City Hall Has Long Paid the
Chamber of Commerce,
Now It Will Pay RULE As Well
Budgets, as they say, are moral documents. They're the black and white manifestation of priorities; an accounting of what is considered valuable by a people.
The City of Emeryville's budget tells us big business is something we value here. You can see it itemized in monthly cash payouts and gifts of free rent to the Chamber of Commerce, a private corporation. The Chamber uses the money to pay Chamber employee salaries to advocate for business interests, big businesses specifically. The idea is the public money will end up helping the public because businesses will pay us taxes. Or it might be the City Council members that keep this funding scheme going are simple ideologues; they have an aesthetic bias in favor of big business. Their long voting record on the Council hints as much.
|The Chamber of Commerce, a private company,|
gets this Harlan Street storefront rent free from the
City of Emeryville.
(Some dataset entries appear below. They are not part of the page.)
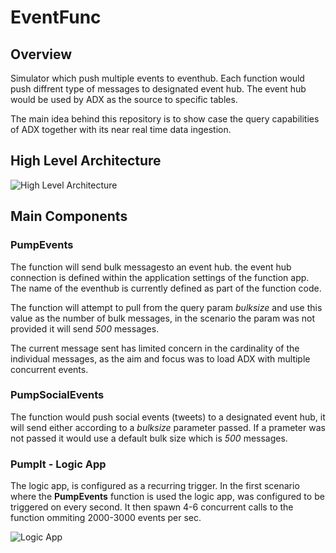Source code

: # EventFunc
## Overview
Simulator which push multiple events to eventhub. Each function would push diffrent type of messages to designated event hub.
The event hub would be used by ADX as the source to specific tables.

The main idea behind this repository is to show case the query capabilities of ADX together with its near real time data ingestion.


## High Level Architecture
![High Level Architecture](https://user-images.githubusercontent.com/37622785/49592639-53ad6900-f97a-11e8-972f-cb27b33031bb.png)

## Main Components

### PumpEvents
The function will send bulk messagesto an event hub. the event hub connection is defined within the application settings of the function app. The name of the eventhub is currently defined as part of the function code.

The function will attempt to pull from the query param *bulksize* and use this value as the number of bulk messages, in the scenario the param was not provided it will send *500* messages.

The current message sent has limited concern in the cardinality of the individual messages, as the aim and focus was to load ADX with multiple concurrent events.

### PumpSocialEvents
The function would push social events (tweets) to a designated event hub, it will send either according to a *bulksize* parameter passed. If a prameter was not passed it would use a default bulk size which is *500* messages.

### PumpIt - Logic App
The logic app, is configured as a recurring trigger. In the first scenario where the **PumpEvents** function is used the logic app, was configured to be triggered on every second. It then spawn 4-6 concurrent calls to the function ommiting 2000-3000 events per sec.

![Logic App](https://user-images.githubusercontent.com/37622785/50053150-6e30d080-0138-11e9-9f94-a448443a9ed8.png)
Just to the left is an empty
unit that's perfect for RULE.
Now we have a new Emeryville City Council majority presumably with different values than the traditional pro-business fare.
The logic that brought us years of payouts of government money to the Chamber of Commerce now should be expanded. If arcane notions of public largess showered on a private business used to help big businesses, trickling down and benefiting the public are considered rational, surely a more direct route of public money resulting in public benefit should be considered at least as rational. This is how Emeryville's premier citizen activist group, Residents United for a Livable Emeryville is going to start receiving free rent and cash payouts from City Hall.
RULE will use the money to force developers to enter into Community Benefit Agreements directly with the people, skipping City Hall. They'll conduct resident surveys about nascent development, they'll go door to door and hold Town Hall meetings. They'll hire lawyers to sue those that are subverting the people's interests. They'll get their own storefront headquarters and a fancy new website and newsletter. They'll still work for free unlike Chamber employees.
Since Emeryville presumably is here to help residents, the same charge RULE has, some might see cash payouts as redundant and unnecessary. But there's not a government on Earth that has a perfect, infallible and direct connection to the needs and desires of the governed. That's why citizen activist groups are so ubiquitous. The less a government represents the interests of the governed, the more such groups sprout up.
We understand the government hubris that would tend to make payouts to a group such as RULE unlikely. In the case of Emeryville, paying RULE would be seen as a tacit admission of failure on the part of the decision makers in their charge to fashion the town after the wishes of the residents. So we understand human psychology being such that it is, the Council members will likely find the idea of paying RULE repugnant. But we're not interested in the Council member's feelings. We're interested in fair and equitable government. And we're interested in the residents benefitting from City Hall's spending.
For years we've had a budget one would expect from a town in say, Texas. Now Emeryville is going to have a budget that reflects our values. RULE will be empowered to effectively deliver Emeryville values.